+++ EXCERPTED RECORDS +++

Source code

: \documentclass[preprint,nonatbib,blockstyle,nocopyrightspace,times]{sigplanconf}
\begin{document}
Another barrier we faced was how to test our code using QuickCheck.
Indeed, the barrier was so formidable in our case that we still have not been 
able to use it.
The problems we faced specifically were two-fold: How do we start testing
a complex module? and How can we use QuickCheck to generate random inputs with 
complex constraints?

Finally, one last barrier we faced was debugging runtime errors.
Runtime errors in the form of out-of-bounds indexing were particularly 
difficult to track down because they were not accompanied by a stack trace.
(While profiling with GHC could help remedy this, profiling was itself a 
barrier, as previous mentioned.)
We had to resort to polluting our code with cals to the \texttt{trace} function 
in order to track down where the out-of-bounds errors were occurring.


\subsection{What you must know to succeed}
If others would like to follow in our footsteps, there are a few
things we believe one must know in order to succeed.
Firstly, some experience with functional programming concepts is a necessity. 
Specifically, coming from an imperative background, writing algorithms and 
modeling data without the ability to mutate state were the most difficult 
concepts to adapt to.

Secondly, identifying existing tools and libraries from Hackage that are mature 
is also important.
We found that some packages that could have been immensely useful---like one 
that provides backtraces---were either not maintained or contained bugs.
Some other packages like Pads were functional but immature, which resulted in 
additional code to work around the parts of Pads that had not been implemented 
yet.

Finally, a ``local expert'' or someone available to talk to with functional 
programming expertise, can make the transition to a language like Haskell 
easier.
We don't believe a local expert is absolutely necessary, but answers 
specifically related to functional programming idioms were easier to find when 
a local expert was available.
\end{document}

+++

Every line of the records that includes the word "must" should be gathered.

\subsection{What you must know to succeed}
things we believe one must know in order to succeed.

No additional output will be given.